Oxfam: Israele ha usato l'acqua come 'arma di guerra'
L'organizzazione umanitaria internazionale Oxfam ha annunciato che l'uso dell'acqua come "arma di guerra" da parte di Israele contro la popolazione di Gaza ha provocato una crisi sanitaria.
Nel rapporto intitolato "Crimini di guerra idrici" pubblicato da Oxfam, viene sottolineato che Israele ha preso sistematicamente di mira le infrastrutture idriche a Gaza.
Il rapporto indica che, dall'inizio degli attacchi israeliani nell'ottobre 2023, la disponibilità di acqua a Gaza per persona al giorno, inclusi gli usi per bere, cucinare e lavarsi, è scesa a soli 4,74 litri, sottolineando che questo dato corrisponde a una riduzione del 94% rispetto ai livelli precedenti agli attacchi.

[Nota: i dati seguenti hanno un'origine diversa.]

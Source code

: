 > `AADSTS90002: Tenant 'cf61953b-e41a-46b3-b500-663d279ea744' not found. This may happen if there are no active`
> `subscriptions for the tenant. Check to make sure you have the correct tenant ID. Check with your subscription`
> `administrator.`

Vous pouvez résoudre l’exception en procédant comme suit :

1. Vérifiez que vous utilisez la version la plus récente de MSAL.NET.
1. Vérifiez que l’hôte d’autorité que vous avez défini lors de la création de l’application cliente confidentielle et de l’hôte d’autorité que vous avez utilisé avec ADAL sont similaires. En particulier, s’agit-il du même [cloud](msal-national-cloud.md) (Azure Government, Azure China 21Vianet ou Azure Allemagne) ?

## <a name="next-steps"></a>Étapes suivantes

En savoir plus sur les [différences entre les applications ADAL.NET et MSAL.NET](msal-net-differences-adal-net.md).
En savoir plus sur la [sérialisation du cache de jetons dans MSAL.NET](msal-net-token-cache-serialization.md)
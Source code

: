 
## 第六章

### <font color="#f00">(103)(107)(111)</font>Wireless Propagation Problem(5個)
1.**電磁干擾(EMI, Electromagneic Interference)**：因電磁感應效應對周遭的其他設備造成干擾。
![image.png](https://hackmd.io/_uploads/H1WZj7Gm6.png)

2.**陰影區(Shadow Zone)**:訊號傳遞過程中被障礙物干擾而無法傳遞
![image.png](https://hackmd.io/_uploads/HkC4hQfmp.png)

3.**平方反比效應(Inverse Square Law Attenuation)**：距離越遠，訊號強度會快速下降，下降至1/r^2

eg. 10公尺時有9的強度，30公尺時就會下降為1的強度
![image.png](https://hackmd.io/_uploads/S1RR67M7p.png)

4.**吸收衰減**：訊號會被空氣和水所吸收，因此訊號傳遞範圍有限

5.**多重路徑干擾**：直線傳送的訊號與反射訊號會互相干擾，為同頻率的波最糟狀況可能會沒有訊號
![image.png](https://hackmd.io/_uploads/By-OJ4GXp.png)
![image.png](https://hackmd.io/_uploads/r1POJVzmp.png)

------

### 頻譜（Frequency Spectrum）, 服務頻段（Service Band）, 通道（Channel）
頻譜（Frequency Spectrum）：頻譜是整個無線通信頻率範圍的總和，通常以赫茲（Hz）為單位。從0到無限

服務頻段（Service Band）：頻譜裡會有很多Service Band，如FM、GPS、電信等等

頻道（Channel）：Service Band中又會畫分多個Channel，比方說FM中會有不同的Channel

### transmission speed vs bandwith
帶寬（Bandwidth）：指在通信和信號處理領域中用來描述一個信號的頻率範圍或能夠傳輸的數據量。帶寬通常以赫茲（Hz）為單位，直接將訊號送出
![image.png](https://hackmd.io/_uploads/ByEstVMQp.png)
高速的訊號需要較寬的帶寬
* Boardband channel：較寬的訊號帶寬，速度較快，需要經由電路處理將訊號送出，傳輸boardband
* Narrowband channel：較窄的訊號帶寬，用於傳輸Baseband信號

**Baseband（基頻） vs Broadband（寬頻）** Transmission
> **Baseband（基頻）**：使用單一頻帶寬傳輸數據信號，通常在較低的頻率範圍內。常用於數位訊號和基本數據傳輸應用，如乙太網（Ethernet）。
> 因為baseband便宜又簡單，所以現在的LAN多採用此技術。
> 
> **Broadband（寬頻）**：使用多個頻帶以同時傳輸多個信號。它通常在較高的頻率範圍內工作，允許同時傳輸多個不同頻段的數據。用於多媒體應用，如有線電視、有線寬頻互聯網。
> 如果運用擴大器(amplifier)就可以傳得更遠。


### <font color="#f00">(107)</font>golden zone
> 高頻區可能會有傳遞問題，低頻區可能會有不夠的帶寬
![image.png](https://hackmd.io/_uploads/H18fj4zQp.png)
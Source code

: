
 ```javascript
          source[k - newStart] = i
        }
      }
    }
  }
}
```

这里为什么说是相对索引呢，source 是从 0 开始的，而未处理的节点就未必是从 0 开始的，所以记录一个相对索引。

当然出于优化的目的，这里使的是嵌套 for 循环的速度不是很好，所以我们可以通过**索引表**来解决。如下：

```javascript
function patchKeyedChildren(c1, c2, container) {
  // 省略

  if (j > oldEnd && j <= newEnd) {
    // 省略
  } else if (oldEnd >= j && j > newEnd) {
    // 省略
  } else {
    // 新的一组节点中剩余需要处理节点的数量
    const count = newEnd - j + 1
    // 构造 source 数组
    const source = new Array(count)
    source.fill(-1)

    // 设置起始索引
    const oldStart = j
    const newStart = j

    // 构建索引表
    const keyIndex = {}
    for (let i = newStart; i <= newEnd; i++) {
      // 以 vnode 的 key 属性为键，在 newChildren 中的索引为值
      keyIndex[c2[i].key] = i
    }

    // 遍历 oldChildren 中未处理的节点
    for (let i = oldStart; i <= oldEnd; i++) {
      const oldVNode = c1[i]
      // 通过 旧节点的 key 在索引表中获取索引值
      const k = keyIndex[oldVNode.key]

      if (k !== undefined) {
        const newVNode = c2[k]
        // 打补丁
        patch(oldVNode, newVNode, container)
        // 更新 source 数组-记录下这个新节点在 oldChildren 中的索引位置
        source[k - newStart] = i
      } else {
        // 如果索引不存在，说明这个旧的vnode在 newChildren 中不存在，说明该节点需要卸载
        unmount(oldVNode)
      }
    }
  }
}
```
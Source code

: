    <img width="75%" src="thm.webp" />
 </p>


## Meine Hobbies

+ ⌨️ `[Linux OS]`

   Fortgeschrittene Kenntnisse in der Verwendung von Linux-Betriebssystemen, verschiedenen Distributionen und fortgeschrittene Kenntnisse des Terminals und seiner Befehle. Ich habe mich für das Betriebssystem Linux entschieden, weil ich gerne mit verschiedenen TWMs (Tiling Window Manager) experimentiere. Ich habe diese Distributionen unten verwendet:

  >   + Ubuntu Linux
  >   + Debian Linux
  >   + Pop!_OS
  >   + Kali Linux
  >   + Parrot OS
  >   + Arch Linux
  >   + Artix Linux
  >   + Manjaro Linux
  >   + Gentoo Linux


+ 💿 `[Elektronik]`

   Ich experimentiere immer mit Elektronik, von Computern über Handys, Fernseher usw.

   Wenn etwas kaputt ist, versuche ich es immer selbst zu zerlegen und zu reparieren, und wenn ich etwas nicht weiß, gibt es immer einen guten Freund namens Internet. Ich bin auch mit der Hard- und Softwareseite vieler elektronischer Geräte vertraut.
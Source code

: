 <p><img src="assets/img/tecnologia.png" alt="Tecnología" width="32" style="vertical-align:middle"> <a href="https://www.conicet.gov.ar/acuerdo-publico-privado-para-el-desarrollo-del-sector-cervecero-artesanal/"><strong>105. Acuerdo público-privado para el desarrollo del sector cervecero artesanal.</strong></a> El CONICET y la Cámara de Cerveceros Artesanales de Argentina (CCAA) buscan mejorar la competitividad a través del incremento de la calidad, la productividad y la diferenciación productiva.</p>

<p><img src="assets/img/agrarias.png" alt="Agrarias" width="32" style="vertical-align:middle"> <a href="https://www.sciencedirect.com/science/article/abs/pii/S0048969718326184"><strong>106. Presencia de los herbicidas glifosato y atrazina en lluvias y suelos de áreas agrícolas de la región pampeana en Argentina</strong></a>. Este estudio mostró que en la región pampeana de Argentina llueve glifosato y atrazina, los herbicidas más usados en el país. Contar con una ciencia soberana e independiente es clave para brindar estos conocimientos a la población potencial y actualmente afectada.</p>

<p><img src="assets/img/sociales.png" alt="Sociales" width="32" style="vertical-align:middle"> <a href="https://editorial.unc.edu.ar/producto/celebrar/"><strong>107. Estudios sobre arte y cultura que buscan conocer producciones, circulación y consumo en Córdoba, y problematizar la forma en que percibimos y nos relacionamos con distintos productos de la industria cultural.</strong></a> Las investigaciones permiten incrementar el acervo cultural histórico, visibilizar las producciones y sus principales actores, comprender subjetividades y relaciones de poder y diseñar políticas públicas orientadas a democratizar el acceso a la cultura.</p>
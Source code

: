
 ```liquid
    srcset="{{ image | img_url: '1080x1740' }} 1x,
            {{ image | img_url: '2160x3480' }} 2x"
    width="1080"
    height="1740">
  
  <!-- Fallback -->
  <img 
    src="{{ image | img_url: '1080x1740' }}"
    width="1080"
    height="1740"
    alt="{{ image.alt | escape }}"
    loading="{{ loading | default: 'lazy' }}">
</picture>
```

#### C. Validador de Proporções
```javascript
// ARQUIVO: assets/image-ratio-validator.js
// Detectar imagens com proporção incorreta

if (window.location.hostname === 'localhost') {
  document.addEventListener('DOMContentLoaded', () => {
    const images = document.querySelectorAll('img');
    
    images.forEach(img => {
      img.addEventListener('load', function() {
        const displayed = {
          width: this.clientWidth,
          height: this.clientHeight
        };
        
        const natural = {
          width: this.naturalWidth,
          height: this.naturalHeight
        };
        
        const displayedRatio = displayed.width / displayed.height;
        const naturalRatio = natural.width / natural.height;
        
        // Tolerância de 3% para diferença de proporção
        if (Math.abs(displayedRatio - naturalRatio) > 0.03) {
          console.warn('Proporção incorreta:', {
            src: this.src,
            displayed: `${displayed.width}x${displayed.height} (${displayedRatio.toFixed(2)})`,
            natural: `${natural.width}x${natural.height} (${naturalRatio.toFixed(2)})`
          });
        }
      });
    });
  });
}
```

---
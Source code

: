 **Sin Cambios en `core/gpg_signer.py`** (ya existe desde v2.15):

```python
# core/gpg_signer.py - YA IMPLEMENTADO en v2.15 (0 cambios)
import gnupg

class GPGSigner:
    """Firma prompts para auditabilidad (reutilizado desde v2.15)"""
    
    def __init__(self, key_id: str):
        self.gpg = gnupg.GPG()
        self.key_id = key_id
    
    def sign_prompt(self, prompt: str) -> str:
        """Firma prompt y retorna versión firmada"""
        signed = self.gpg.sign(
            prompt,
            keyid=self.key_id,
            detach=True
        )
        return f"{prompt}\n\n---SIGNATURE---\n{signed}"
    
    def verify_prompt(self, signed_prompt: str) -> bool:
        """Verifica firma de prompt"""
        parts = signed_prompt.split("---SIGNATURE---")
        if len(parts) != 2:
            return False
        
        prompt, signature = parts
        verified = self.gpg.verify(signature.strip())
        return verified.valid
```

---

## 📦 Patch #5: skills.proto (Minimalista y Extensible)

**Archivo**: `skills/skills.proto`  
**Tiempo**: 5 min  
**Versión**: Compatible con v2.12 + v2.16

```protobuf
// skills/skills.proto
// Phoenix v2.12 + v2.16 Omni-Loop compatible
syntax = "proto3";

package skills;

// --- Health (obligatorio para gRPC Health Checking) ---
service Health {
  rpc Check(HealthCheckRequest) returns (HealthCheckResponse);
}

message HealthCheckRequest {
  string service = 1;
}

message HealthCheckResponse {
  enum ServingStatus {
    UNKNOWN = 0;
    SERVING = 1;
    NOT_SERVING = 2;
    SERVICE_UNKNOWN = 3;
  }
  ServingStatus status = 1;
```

Nel rapporto si osserva che Israele utilizza l'acqua come "arma di guerra" contro i palestinesi in violazione del diritto internazionale sin dagli Accordi di Oslo firmati nel 1993, e si afferma che questa situazione ha raggiunto "un picco brutale" a partire dall'ottobre 2023, quando sono iniziati gli attacchi su Gaza.
Definendo "catastrofico" l'impatto sulla salute pubblica dell'uso dell'acqua come arma contro gli abitanti di Gaza, il rapporto riferisce che i casi di malattie derivanti dalla mancanza d'acqua sono aumentati rapidamente a causa della crisi sanitaria scaturita dalla distruzione sistematica.
Segnalando che la produzione di acqua da tutte le fonti nella Striscia di Gaza è diminuita dell'84% al 26 maggio a causa della distruzione delle infrastrutture idriche, il rapporto afferma: "Al 3 giugno, la città di Gaza ha perso quasi tutta la sua capacità di produzione idrica a causa del danneggiamento o della distruzione dell'88% dei pozzi d'acqua e di tutti gli impianti di desalinizzazione".
Viene inoltre indicato che Oxfam ha lanciato un appello per un cessate il fuoco immediato e permanente tra Israele e i gruppi palestinesi, chiedendo a Israele di porre fine all'assedio su Gaza e di revocare il blocco, in particolare per garantire l'accesso a cibo, acqua pulita e prodotti per l'igiene.
Dal 7 ottobre 2023, data in cui ha iniziato i suoi attacchi nella Striscia di Gaza, Israele costringe costantemente i palestinesi di Gaza a spostarsi da un luogo all'altro nell'ambito delle minacce di evacuazione che emette frequentemente.
Secondo i dati dell'ONU, 9 persone su 10 nella Striscia di Gaza sono state sfollate a causa degli attacchi israeliani. I palestinesi sfollati, in fuga dagli attacchi di Israele, cercano di sopravvivere in condizioni difficili all'interno di tende di fortuna nelle zone in cui hanno trovato rifugio.
Negli attacchi condotti da Israele contro la Striscia di Gaza dal 7 ottobre, sono stati uccisi 40.435 palestinesi, di cui almeno 16.480 bambini e 10.980 donne, mentre 93.534 persone sono rimaste ferite. Mentre viene riferito che migliaia di corpi si trovano ancora sotto le macerie, le infrastrutture civili, inclusi ospedali e istituti scolastici dove la popolazione ha cercato rifugio, vengono prese di mira e distrutte.